Prescribed burning - a fresh approach

Created date

Saturday, July 2, 2011 - 12:37am

One of the key recommendations out of the 2009 Victorian Bushfires Royal Commission was to significantly increase the levels of prescribed burning. As we well know, prescribed burning is inherently risky and is likely to have both positive and negative effects.

As part of the Bushfire CRC’s mission to conduct research in the social, economic and environmental impacts of bushfires, we have recently announced a substantial new research project that will integrate research information on fires, ecology, human behaviour, values and economics. This is the first time that such a process encompassing different disciplines has been conducted on this land management issue.

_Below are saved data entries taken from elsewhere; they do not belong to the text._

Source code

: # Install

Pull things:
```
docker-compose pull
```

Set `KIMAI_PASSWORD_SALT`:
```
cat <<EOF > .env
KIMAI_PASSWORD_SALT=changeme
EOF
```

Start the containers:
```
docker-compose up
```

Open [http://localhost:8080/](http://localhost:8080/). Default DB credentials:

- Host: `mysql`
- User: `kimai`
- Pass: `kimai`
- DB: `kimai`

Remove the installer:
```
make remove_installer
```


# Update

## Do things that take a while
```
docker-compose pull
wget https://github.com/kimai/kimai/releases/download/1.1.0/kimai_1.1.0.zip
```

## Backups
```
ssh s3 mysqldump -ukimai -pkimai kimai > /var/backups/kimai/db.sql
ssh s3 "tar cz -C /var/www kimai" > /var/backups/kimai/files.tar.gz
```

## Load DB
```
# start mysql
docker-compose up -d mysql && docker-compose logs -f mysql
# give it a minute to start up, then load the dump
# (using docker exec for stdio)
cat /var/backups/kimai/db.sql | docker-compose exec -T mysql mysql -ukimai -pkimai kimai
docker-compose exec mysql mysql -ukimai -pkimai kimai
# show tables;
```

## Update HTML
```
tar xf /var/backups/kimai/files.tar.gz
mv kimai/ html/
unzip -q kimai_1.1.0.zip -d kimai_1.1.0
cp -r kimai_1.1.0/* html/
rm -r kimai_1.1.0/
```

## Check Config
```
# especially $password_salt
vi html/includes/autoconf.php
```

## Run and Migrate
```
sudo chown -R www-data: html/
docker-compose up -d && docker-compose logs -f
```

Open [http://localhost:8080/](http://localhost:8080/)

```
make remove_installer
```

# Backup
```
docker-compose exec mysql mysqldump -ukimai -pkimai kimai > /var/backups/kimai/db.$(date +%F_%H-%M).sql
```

The Integrated Assessment of Prescribed Burning project will build upon the outputs of the original Bushfire CRC research program and supplement the current extension Program.

This project will be conducted over 12 months commencing July 2011 and will be led by Professor David Pannell of the University of Western Australia.  The project will draw on one or more case study areas. It will have implications, not just for Victoria, but for all areas where fire and land managers are balancing competing demands to manage the threat of bushfires on their communities.

Importantly, this innovative research approach is based on INFFER (Investment Framework for Environmental Resources).  INFFER won the Eureka Prize for Interdisciplinary Research in 2009, and elements of the INFFER project have won awards for excellence from the Australian Agricultural and Resource Economics Society and the UK Agricultural Economics Society.  We are delighted that this process will now be tested against the questions raised in prescribed burning.  

Professor Pannell is a welcome addition to the Bushfire CRC research team. He is a Winthrop Professor in Agricultural and Resource Economics at the University of Western Australia, Director of the Centre for Environmental Economics and Policy, and a Federation Fellow of the Australian Research Council.  He specialises in interdisciplinary research to address complex decision problems.

Full details of this exciting new project will be added to the Bushfire CRC website soon.